■ Exercise data

________________________

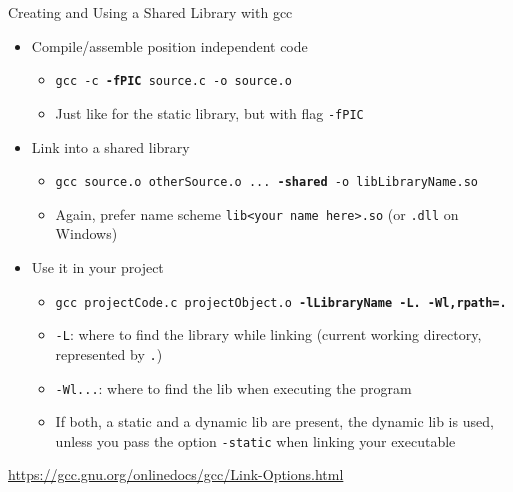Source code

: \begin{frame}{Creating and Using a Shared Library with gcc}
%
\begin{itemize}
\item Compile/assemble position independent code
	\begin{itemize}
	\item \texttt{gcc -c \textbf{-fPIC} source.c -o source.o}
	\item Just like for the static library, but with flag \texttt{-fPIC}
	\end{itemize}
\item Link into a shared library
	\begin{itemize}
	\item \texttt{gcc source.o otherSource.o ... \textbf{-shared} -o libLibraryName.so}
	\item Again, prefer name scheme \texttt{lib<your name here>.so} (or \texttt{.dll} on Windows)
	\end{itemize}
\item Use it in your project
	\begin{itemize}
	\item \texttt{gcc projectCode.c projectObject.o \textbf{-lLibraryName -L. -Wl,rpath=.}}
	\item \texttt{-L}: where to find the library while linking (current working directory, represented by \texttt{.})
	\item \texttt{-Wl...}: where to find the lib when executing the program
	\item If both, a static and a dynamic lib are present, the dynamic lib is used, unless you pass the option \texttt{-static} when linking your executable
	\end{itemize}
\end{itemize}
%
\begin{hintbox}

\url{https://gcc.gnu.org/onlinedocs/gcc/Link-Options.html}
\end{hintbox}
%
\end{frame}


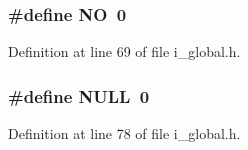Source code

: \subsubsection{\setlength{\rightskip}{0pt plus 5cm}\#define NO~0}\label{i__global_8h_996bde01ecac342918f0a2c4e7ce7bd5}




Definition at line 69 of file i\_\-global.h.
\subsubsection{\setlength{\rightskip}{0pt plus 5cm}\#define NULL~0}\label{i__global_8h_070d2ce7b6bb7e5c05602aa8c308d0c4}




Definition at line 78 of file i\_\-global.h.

________________________

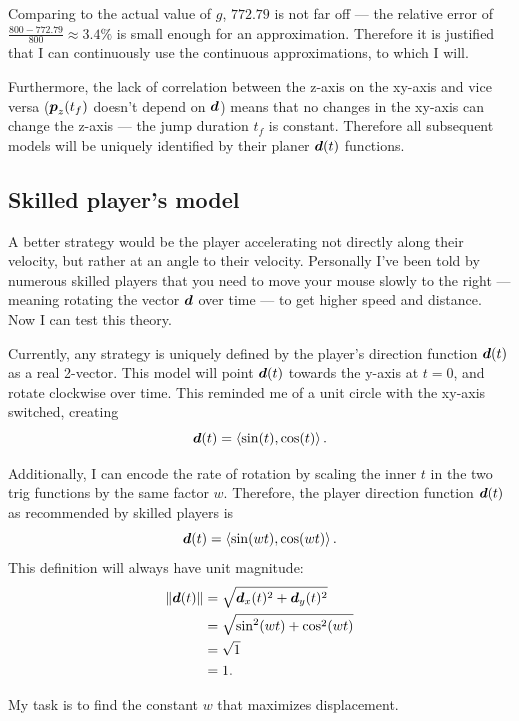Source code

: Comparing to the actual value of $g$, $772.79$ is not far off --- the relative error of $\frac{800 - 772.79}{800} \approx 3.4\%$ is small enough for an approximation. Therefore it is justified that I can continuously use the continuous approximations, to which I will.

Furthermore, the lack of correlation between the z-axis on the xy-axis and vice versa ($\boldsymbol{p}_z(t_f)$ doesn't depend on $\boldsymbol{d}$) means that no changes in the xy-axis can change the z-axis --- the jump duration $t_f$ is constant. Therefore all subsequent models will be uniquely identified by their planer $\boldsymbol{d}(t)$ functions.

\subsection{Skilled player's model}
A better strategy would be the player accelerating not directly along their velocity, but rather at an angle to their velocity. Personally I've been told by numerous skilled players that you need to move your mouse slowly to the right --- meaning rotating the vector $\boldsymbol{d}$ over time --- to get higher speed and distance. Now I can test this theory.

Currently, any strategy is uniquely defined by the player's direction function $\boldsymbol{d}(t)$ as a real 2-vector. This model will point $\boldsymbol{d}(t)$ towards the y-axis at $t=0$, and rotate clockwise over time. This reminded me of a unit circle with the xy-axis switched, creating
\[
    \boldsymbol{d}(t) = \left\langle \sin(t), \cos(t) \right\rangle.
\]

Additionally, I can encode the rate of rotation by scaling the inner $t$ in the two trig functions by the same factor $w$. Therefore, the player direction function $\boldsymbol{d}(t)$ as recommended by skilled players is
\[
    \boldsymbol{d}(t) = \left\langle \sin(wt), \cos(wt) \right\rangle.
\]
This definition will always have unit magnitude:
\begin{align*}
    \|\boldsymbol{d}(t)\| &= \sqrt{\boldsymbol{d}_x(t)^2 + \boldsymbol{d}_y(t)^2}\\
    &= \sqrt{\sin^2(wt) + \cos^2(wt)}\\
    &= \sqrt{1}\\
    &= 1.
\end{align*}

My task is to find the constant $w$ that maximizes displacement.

________________________

■ Instructions for the task
Would you copy each line of the records that contains "functions"?

■ Answer to this exercise
Furthermore, the lack of correlation between the z-axis on the xy-axis and vice versa ($\boldsymbol{p}_z(t_f)$ doesn't depend on $\boldsymbol{d}$) means that no changes in the xy-axis can change the z-axis --- the jump duration $t_f$ is constant. Therefore all subsequent models will be uniquely identified by their planer $\boldsymbol{d}(t)$ functions.
Additionally, I can encode the rate of rotation by scaling the inner $t$ in the two trig functions by the same factor $w$. Therefore, the player direction function $\boldsymbol{d}(t)$ as recommended by skilled players is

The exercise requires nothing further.